To make the meatballs, put the pine nuts, beef, pork, breadcrumbs, garlic, eggs, parsley and cinnamon in a bowl and season with salt and pepper. Combine the ingredients, using wet hands, making sure the pine nuts and parsley are evenly distributed. Divide the mixture into 2 equal portions, then roll each half into 10 balls. Transfer the meatballs to a floured plate.
Heat the oil in a frying pan over a high heat. Reduce the heat to medium, add the meatballs and fry for 3–5 minutes, until browned all over, working in batches and adding extra oil, if necessary. Transfer the meatballs to the slow cooker.
To make the sauce, pour off any excess fat from the pan, leaving about 1 tablespoon. Add the onion and fry, stirring, for 2 minutes. Add the garlic and chorizo and fry for a further 1–3 minutes until the onion is softened. Add the tomato sauce and bring to the boil, scraping the bottom of the pan, then pour the mixture into the cooker.

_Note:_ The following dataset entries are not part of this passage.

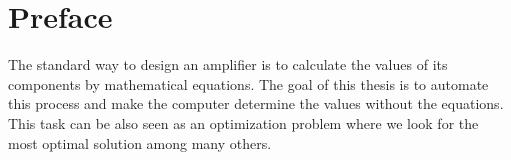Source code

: \chapter{Preface}
The standard way to design an amplifier is to calculate the values of its components by mathematical equations. The goal of this thesis is to automate this process and make the computer determine the values without the equations.\\
This task can be also seen as an optimization problem where we look for the most optimal solution among many others.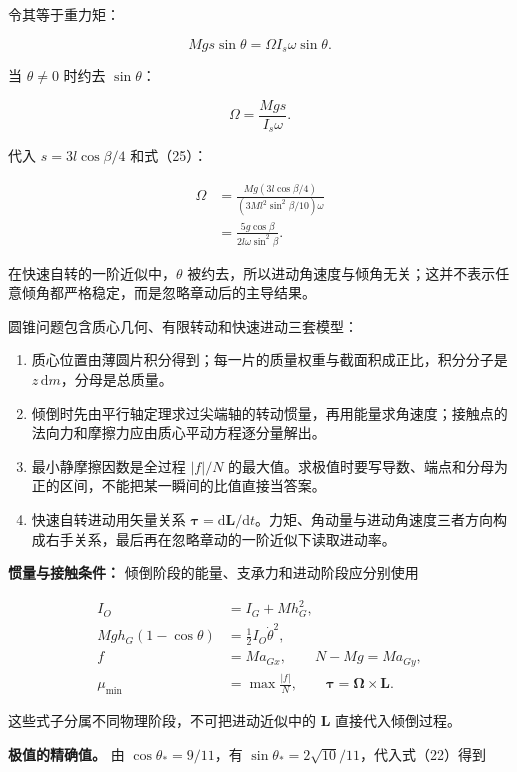 \documentclass[12pt,a4paper,UTF8]{ctexart}
\newcommand{\tightlist}{\setlength{\itemsep}{0pt}\setlength{\parskip}{0pt}}
\begin{document}
令其等于重力矩：

\[Mgs\sin\theta=\Omega I_s\omega\sin\theta.\]

当 \(\theta\ne0\) 时约去 \(\sin\theta\)：

\[\Omega=\frac{Mgs}{I_s\omega}.\]

代入 \(s=3l\cos\beta/4\) 和式（25）：

\[\begin{aligned}
\Omega
&=\frac{Mg(3l\cos\beta/4)}{(3Ml^2\sin^2\beta/10)\omega}\\
&=\boxed{\frac{5g\cos\beta}{2l\omega\sin^2\beta}}.
\end{aligned} \tag{26}\]

在快速自转的一阶近似中，\(\theta\)
被约去，所以进动角速度与倾角无关；这并不表示任意倾角都严格稳定，而是忽略章动后的主导结果。

圆锥问题包含质心几何、有限转动和快速进动三套模型：

\begin{enumerate}
\def\labelenumi{\arabic{enumi}.}
\tightlist
\item
  质心位置由薄圆片积分得到；每一片的质量权重与截面积成正比，积分分子是
  \(z\,\mathrm dm\)，分母是总质量。
\item
  倾倒时先由平行轴定理求过尖端轴的转动惯量，再用能量求角速度；接触点的法向力和摩擦力应由质心平动方程逐分量解出。
\item
  最小静摩擦因数是全过程 \(|f|/N\)
  的最大值。求极值时要写导数、端点和分母为正的区间，不能把某一瞬间的比值直接当答案。
\item
  快速自转进动用矢量关系
  \(\boldsymbol\tau=\mathrm d\boldsymbol L/\mathrm dt\)。力矩、角动量与进动角速度三者方向构成右手关系，最后再在忽略章动的一阶近似下读取进动率。
\end{enumerate}

\textbf{惯量与接触条件：} 倾倒阶段的能量、支承力和进动阶段应分别使用

\[\begin{aligned}
I_O&=I_G+Mh_G^2,\\
Mg h_G(1-\cos\theta)&=\frac12I_O\dot\theta^2,\\
f&=Ma_{Gx},\qquad N-Mg=Ma_{Gy},\\
\mu_{\min}&=\max\frac{|f|}{N},\qquad
\boldsymbol\tau=\boldsymbol\Omega\times\boldsymbol L.
\end{aligned}\]

这些式子分属不同物理阶段，不可把进动近似中的 \(\boldsymbol L\)
直接代入倾倒过程。

\textbf{极值的精确值。} 由 \(\cos\theta_*=9/11\)，有
\(\sin\theta_*=2\sqrt{10}/11\)，代入式（22）得到
\end{document}
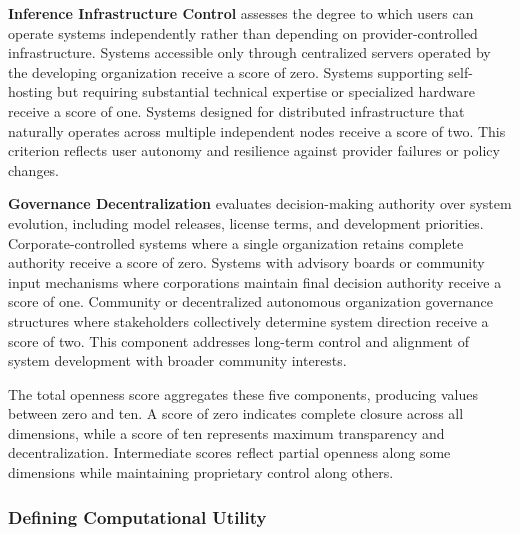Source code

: \textbf{Inference Infrastructure Control} assesses the degree to which users can operate systems independently rather than depending on provider-controlled infrastructure. Systems accessible only through centralized servers operated by the developing organization receive a score of zero. Systems supporting self-hosting but requiring substantial technical expertise or specialized hardware receive a score of one. Systems designed for distributed infrastructure that naturally operates across multiple independent nodes receive a score of two. This criterion reflects user autonomy and resilience against provider failures or policy changes.

\textbf{Governance Decentralization} evaluates decision-making authority over system evolution, including model releases, license terms, and development priorities. Corporate-controlled systems where a single organization retains complete authority receive a score of zero. Systems with advisory boards or community input mechanisms where corporations maintain final decision authority receive a score of one. Community or decentralized autonomous organization governance structures where stakeholders collectively determine system direction receive a score of two. This component addresses long-term control and alignment of system development with broader community interests.

The total openness score aggregates these five components, producing values between zero and ten. A score of zero indicates complete closure across all dimensions, while a score of ten represents maximum transparency and decentralization. Intermediate scores reflect partial openness along some dimensions while maintaining proprietary control along others.

\subsubsection{Defining Computational Utility}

Cover the cooker and cook on LOW for 4 hours. Test the meatballs are cooked through by cutting one in half. Return the meatball to the cooker and add the peas. Switch the cooker to HIGH, re-cover and cook for 15 minutes until the peas are tender. Add a little more salt and pepper, if you like. Serve the meatballs and sauce spooned over rice.